Stored data
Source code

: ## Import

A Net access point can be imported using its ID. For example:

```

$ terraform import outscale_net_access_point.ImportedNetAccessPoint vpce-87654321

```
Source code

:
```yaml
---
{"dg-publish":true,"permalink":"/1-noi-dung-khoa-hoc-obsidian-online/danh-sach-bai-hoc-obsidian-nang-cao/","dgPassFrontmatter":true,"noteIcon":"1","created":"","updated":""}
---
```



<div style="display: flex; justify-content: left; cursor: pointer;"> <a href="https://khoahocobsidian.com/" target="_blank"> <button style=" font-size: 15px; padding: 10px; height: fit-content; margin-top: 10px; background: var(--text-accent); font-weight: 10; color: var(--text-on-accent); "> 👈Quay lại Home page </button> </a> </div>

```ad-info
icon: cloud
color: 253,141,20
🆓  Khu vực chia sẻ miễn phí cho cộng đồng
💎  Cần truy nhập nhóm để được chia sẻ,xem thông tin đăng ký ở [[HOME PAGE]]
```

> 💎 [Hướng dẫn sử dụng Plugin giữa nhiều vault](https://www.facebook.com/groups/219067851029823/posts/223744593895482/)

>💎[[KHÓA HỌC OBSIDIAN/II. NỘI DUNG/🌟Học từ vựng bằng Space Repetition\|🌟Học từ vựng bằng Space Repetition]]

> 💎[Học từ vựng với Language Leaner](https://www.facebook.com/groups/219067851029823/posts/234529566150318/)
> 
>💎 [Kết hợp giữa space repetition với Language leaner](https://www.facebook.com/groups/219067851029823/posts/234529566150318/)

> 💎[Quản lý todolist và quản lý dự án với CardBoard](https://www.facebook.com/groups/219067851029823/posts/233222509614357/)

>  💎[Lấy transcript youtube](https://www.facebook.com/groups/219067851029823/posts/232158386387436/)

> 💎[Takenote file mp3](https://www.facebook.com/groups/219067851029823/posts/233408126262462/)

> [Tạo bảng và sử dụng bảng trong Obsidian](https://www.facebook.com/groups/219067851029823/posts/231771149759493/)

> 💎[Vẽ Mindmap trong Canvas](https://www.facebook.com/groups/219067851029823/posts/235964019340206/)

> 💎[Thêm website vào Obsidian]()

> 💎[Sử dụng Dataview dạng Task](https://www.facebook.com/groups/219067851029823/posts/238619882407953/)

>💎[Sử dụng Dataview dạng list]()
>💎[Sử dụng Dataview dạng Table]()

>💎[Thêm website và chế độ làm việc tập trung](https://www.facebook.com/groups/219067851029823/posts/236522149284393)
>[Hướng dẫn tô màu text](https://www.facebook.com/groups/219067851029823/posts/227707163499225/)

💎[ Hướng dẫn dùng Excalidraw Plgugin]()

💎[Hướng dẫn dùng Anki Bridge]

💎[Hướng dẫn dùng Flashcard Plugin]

YOUR OBJECTIVE:
Starting at the first entry and ending at the last, reproduce each one exactly.

WRITTEN SOLUTION:
Source code

: ## Import

A Net access point can be imported using its ID. For example:

```

$ terraform import outscale_net_access_point.ImportedNetAccessPoint vpce-87654321

```
Source code

:
```yaml
---
{"dg-publish":true,"permalink":"/1-noi-dung-khoa-hoc-obsidian-online/danh-sach-bai-hoc-obsidian-nang-cao/","dgPassFrontmatter":true,"noteIcon":"1","created":"","updated":""}
---
```



<div style="display: flex; justify-content: left; cursor: pointer;"> <a href="https://khoahocobsidian.com/" target="_blank"> <button style=" font-size: 15px; padding: 10px; height: fit-content; margin-top: 10px; background: var(--text-accent); font-weight: 10; color: var(--text-on-accent); "> 👈Quay lại Home page </button> </a> </div>

```ad-info
icon: cloud
color: 253,141,20
🆓  Khu vực chia sẻ miễn phí cho cộng đồng
💎  Cần truy nhập nhóm để được chia sẻ,xem thông tin đăng ký ở [[HOME PAGE]]
```

> 💎 [Hướng dẫn sử dụng Plugin giữa nhiều vault](https://www.facebook.com/groups/219067851029823/posts/223744593895482/)

>💎[[KHÓA HỌC OBSIDIAN/II. NỘI DUNG/🌟Học từ vựng bằng Space Repetition\|🌟Học từ vựng bằng Space Repetition]]

> 💎[Học từ vựng với Language Leaner](https://www.facebook.com/groups/219067851029823/posts/234529566150318/)
> 
>💎 [Kết hợp giữa space repetition với Language leaner](https://www.facebook.com/groups/219067851029823/posts/234529566150318/)

> 💎[Quản lý todolist và quản lý dự án với CardBoard](https://www.facebook.com/groups/219067851029823/posts/233222509614357/)

>  💎[Lấy transcript youtube](https://www.facebook.com/groups/219067851029823/posts/232158386387436/)

> 💎[Takenote file mp3](https://www.facebook.com/groups/219067851029823/posts/233408126262462/)

> [Tạo bảng và sử dụng bảng trong Obsidian](https://www.facebook.com/groups/219067851029823/posts/231771149759493/)

> 💎[Vẽ Mindmap trong Canvas](https://www.facebook.com/groups/219067851029823/posts/235964019340206/)

> 💎[Thêm website vào Obsidian]()

> 💎[Sử dụng Dataview dạng Task](https://www.facebook.com/groups/219067851029823/posts/238619882407953/)

>💎[Sử dụng Dataview dạng list]()
>💎[Sử dụng Dataview dạng Table]()

>💎[Thêm website và chế độ làm việc tập trung](https://www.facebook.com/groups/219067851029823/posts/236522149284393)
>[Hướng dẫn tô màu text](https://www.facebook.com/groups/219067851029823/posts/227707163499225/)

💎[ Hướng dẫn dùng Excalidraw Plgugin]()

💎[Hướng dẫn dùng Anki Bridge]

💎[Hướng dẫn dùng Flashcard Plugin]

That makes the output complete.